**Your task:** Every line containing the word "Query" is to be copied from the data below.

**Record excerpts:**
[Start of Attachment]

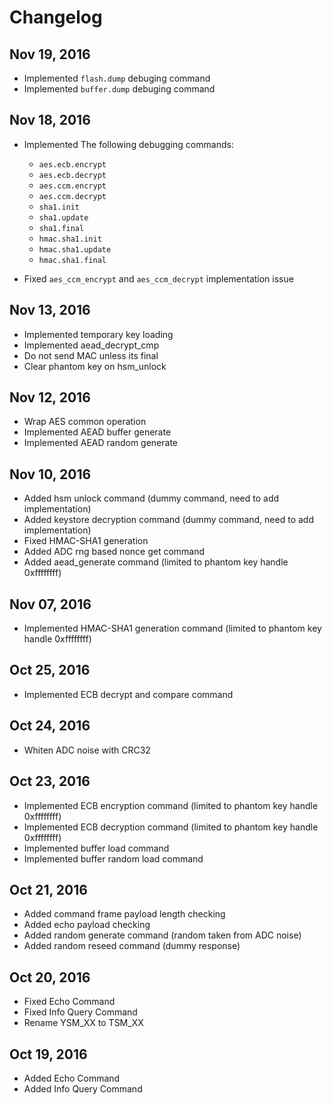# Changelog

## Nov 19, 2016
- Implemented `flash.dump` debuging command
- Implemented `buffer.dump` debuging command
## Nov 18, 2016
- Implemented The following debugging commands:

    - `aes.ecb.encrypt`
    - `aes.ecb.decrypt`
    - `aes.ccm.encrypt`
    - `aes.ccm.decrypt`
    - `sha1.init`
    - `sha1.update`
    - `sha1.final`
    - `hmac.sha1.init`
    - `hmac.sha1.update`
    - `hmac.sha1.final`
- Fixed `aes_ccm_encrypt` and `aes_ccm_decrypt` implementation issue


## Nov 13, 2016
- Implemented temporary key loading
- Implemented aead_decrypt_cmp
- Do not send MAC unless its final
- Clear phantom key on hsm_unlock

## Nov 12, 2016
- Wrap AES common operation
- Implemented AEAD buffer generate
- Implemented AEAD random generate

## Nov 10, 2016
- Added hsm unlock command (dummy command, need to add implementation)
- Added keystore decryption command (dummy command, need to add implementation)
- Fixed HMAC-SHA1 generation
- Added ADC rng based nonce get command
- Added aead_generate command (limited to phantom key handle 0xffffffff)

## Nov 07, 2016
- Implemented HMAC-SHA1 generation command (limited to phantom key handle 0xffffffff)

## Oct 25, 2016
 - Implemented ECB decrypt and compare command

## Oct 24, 2016
- Whiten ADC noise with CRC32

## Oct 23, 2016
- Implemented ECB encryption command (limited to phantom key handle 0xffffffff)
- Implemented ECB decryption command (limited to phantom key handle 0xffffffff)
- Implemented buffer load command
- Implemented buffer random load command

## Oct 21, 2016
- Added command frame payload length checking
- Added echo payload checking
- Added random generate command (random taken from ADC noise)
- Added random reseed command (dummy response)

## Oct 20, 2016
- Fixed Echo Command
- Fixed Info Query Command
- Rename YSM_XX to TSM_XX

## Oct 19, 2016
- Added Echo Command
- Added Info Query Command
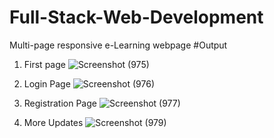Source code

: # Full-Stack-Web-Development
Multi-page responsive e-Learning webpage
#Output
1. First page
![Screenshot (975)](https://user-images.githubusercontent.com/62896383/170031800-f97155dd-a284-48fa-bc61-a31480b6d531.png)


2. Login Page
![Screenshot (976)](https://user-images.githubusercontent.com/62896383/170031875-2f956e50-a5a8-4937-9313-ccc5750ea0bc.png)


3. Registration Page
![Screenshot (977)](https://user-images.githubusercontent.com/62896383/170031922-7661317e-821a-4b1c-af1c-33bd815236db.png)

4. More Updates
![Screenshot (979)](https://user-images.githubusercontent.com/62896383/170031982-24175da3-5f50-4f53-868e-e1624957f88d.png)

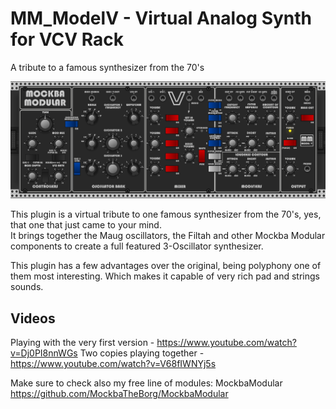 # MM_ModelV - Virtual Analog Synth for VCV Rack
A tribute to a famous synthesizer from the 70's

![Alt text](./screenshot.png)

This plugin is a virtual tribute to one famous synthesizer from the 70's, yes, that one that just came to your mind.<br>
It brings together the Maug oscillators, the Filtah and other Mockba Modular components to create a full featured 3-Oscillator synthesizer.

This plugin has a few advantages over the original, being polyphony one of them most interesting. Which makes it capable of very rich pad and strings sounds.

## Videos
Playing with the very first version - https://www.youtube.com/watch?v=Dj0PI8nnWGs
Two copies playing together - https://www.youtube.com/watch?v=V68fIWNYj5s

Make sure to check also my free line of modules: MockbaModular
https://github.com/MockbaTheBorg/MockbaModular
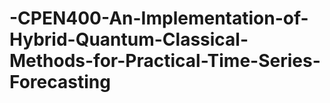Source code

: # -CPEN400-An-Implementation-of-Hybrid-Quantum-Classical-Methods-for-Practical-Time-Series-Forecasting
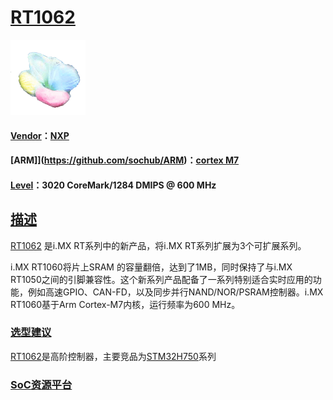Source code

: ﻿# [RT1062](https://github.com/sochub/RT1062)
[![sites](SoC/SoC.png)](http://www.qitas.cn) 
#### [Vendor](https://github.com/sochub/Vendor)：[NXP](https://github.com/sochub/NXP)
#### [ARM]](https://github.com/sochub/ARM)：[cortex M7](https://github.com/sochub/CM7)
#### [Level](https://github.com/sochub/Level)：3020 CoreMark/1284 DMIPS @ 600 MHz

## [描述](https://github.com/sochub/RT1062/wiki) 

[RT1062](https://github.com/sochub/RT1062) 是i.MX RT系列中的新产品，将i.MX RT系列扩展为3个可扩展系列。

i.MX RT1060将片上SRAM 的容量翻倍，达到了1MB，同时保持了与i.MX RT1050之间的引脚兼容性。这个新系列产品配备了一系列特别适合实时应用的功能，例如高速GPIO、CAN-FD，以及同步并行NAND/NOR/PSRAM控制器。i.MX RT1060基于Arm Cortex-M7内核，运行频率为600 MHz。

### [选型建议](https://github.com/sochub)

[RT1062](https://github.com/sochub/RT1062)是高阶控制器，主要竞品为[STM32H750](https://github.com/sochub/STM32H750)系列

###  [SoC资源平台](http://www.qitas.cn)   
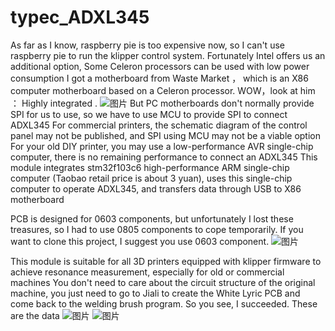 # typec_ADXL345
 As far as I know, raspberry pie is too expensive now, so I can't use raspberry pie to run the klipper control system. 
 Fortunately Intel offers us an additional option, Some Celeron processors can be used with low power consumption 
 I got a motherboard from  Waste Market ， which is an X86 computer motherboard based on a Celeron processor. 
 WOW，look at him ：  Highly integrated . 
![图片](https://user-images.githubusercontent.com/53431902/168425022-f5353120-8198-4d3e-9086-91f06b066501.png)
But PC motherboards don't normally provide SPI for us to use, so we have to use MCU to provide SPI to connect ADXL345
For commercial printers, the schematic diagram of the control panel may not be published, and SPI using MCU may not be a viable option
For your old DIY printer, you may use a low-performance AVR single-chip computer, there is no remaining performance to connect an ADXL345
This module integrates stm32f103c6 high-performance ARM single-chip computer (Taobao retail price is about 3 yuan), uses this single-chip computer to operate ADXL345, and transfers data through USB to X86 motherboard

PCB is designed for 0603 components, but unfortunately I lost these treasures, so I had to use 0805 components to cope temporarily.
If you want to clone this project, I suggest you use 0603 component.
![图片](https://user-images.githubusercontent.com/53431902/168425228-30f2f151-d220-42e4-b611-f589e2e4b367.png)

This module is suitable for all 3D printers equipped with klipper firmware to achieve resonance measurement, especially for old or commercial machines
You don't need to care about the circuit structure of the original machine, you just need to go to Jiali to create the White Lyric PCB and come back to the welding brush program.
 So you see, I succeeded. These are the data 
![图片](https://user-images.githubusercontent.com/53431902/168425281-243704b4-f7d5-4e40-b346-39ddbc3e2d1b.png)
![图片](https://user-images.githubusercontent.com/53431902/168425290-136ecc6d-3f16-4898-ae2f-3a28c459fe0d.png)
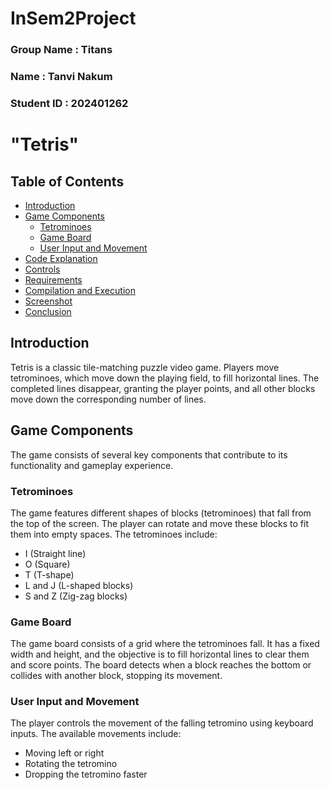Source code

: # InSem2Project

### Group Name : Titans
### Name : Tanvi Nakum
### Student ID : 202401262

# "Tetris"

## Table of Contents
- [Introduction](#introduction)
- [Game Components](#game-components)
  - [Tetrominoes](#tetrominoes)
  - [Game Board](#game-board)
  - [User Input and Movement](#user-input-and-movement)
- [Code Explanation](#code-explanation)
- [Controls](#controls)
- [Requirements](#requirements)
- [Compilation and Execution](#compilation-and-execution)
- [Screenshot](#screenshot)
- [Conclusion](#conclusion)

## Introduction
Tetris is a classic tile-matching puzzle video game. Players move tetrominoes, which move down the playing field, to fill horizontal lines. The completed lines disappear, granting the player points, and all other blocks move down the corresponding number of lines.

## Game Components
The game consists of several key components that contribute to its functionality and gameplay experience.

### Tetrominoes
The game features different shapes of blocks (tetrominoes) that fall from the top of the screen. The player can rotate and move these blocks to fit them into empty spaces. The tetrominoes include:

- I (Straight line)
- O (Square)
- T (T-shape)
- L and J (L-shaped blocks)
- S and Z (Zig-zag blocks)

### Game Board
The game board consists of a grid where the tetrominoes fall. It has a fixed width and height, and the objective is to fill horizontal lines to clear them and score points. The board detects when a block reaches the bottom or collides with another block, stopping its movement.

### User Input and Movement
The player controls the movement of the falling tetromino using keyboard inputs. The available movements include:
- Moving left or right
- Rotating the tetromino
- Dropping the tetromino faster

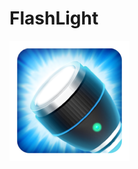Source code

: # FlashLight
![Image of Yaktocat](https://github.com/husseinrasti/FlashLight/blob/master/app/src/main/res/mipmap-xxxhdpi/ic_launcher.png)
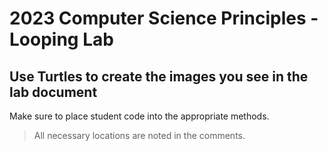 # 2023 Computer Science Principles - Looping Lab
## Use Turtles to create the images you see in the lab document
Make sure to place student code into the appropriate methods.
> All necessary locations are noted in the comments.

[End of Attachment]

**Exercise response:**
- Fixed Info Query Command
- Added Info Query Command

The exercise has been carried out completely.